REQUIREMENT =
Look through the entries below and count every line in which "noalign" appears; reply with the number only.

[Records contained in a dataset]

* * * * *

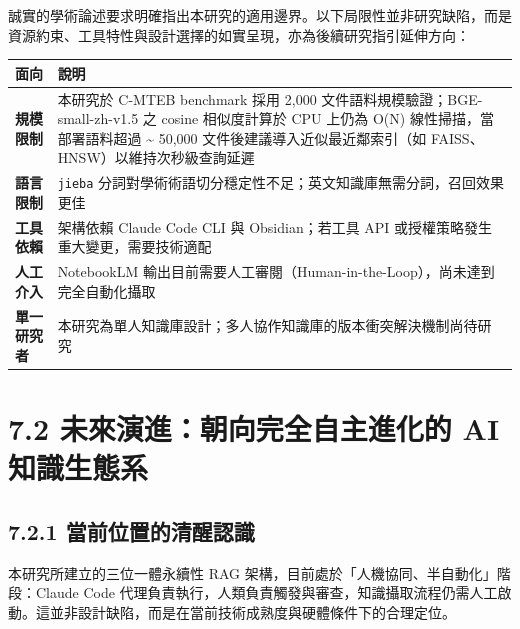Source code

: 誠實的學術論述要求明確指出本研究的適用邊界。以下局限性並非研究缺陷，而是資源約束、工具特性與設計選擇的如實呈現，亦為後續研究指引延伸方向：

{\def\LTcaptype{none} %
\begin{longtable}[]{@{}
  >{\raggedright\arraybackslash}p{}
  >{\raggedright\arraybackslash}p{}@{}}
\toprule\noalign{}
\begin{minipage}[b]{\linewidth}\raggedright
面向
\end{minipage} & \begin{minipage}[b]{\linewidth}\raggedright
說明
\end{minipage} \\
\midrule\noalign{}
\endhead
\bottomrule\noalign{}
\endlastfoot
\textbf{規模限制} & 本研究於 C-MTEB benchmark 採用 2,000 文件語料規模驗證；BGE-small-zh-v1.5
之 cosine 相似度計算於 CPU 上仍為 O(N) 線性掃描，當部署語料超過 \textasciitilde
50,000 文件後建議導入近似最近鄰索引（如 FAISS、HNSW）以維持次秒級查詢延遲 \\
\textbf{語言限制} & \texttt{jieba}
分詞對學術術語切分穩定性不足；英文知識庫無需分詞，召回效果更佳 \\
\textbf{工具依賴} & 架構依賴 Claude Code CLI 與 Obsidian；若工具 API
或授權策略發生重大變更，需要技術適配 \\
\textbf{人工介入} & NotebookLM
輸出目前需要人工審閱（Human-in-the-Loop），尚未達到完全自動化攝取 \\
\textbf{單一研究者} &
本研究為單人知識庫設計；多人協作知識庫的版本衝突解決機制尚待研究 \\
\end{longtable}
}

\section{7.2 未來演進：朝向完全自主進化的 AI
知識生態系}\label{ux672aux4f86ux6f14ux9032ux671dux5411ux5b8cux5168ux81eaux4e3bux9032ux5316ux7684-ai-ux77e5ux8b58ux751fux614bux7cfb}

\subsection{7.2.1
當前位置的清醒認識}\label{ux7576ux524dux4f4dux7f6eux7684ux6e05ux9192ux8a8dux8b58}

本研究所建立的三位一體永續性 RAG
架構，目前處於「人機協同、半自動化」階段：Claude Code
代理負責執行，人類負責觸發與審查，知識攝取流程仍需人工啟動。這並非設計缺陷，而是在當前技術成熟度與硬體條件下的合理定位。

* * * * *

RESPONSE TO THE EXERCISE =
3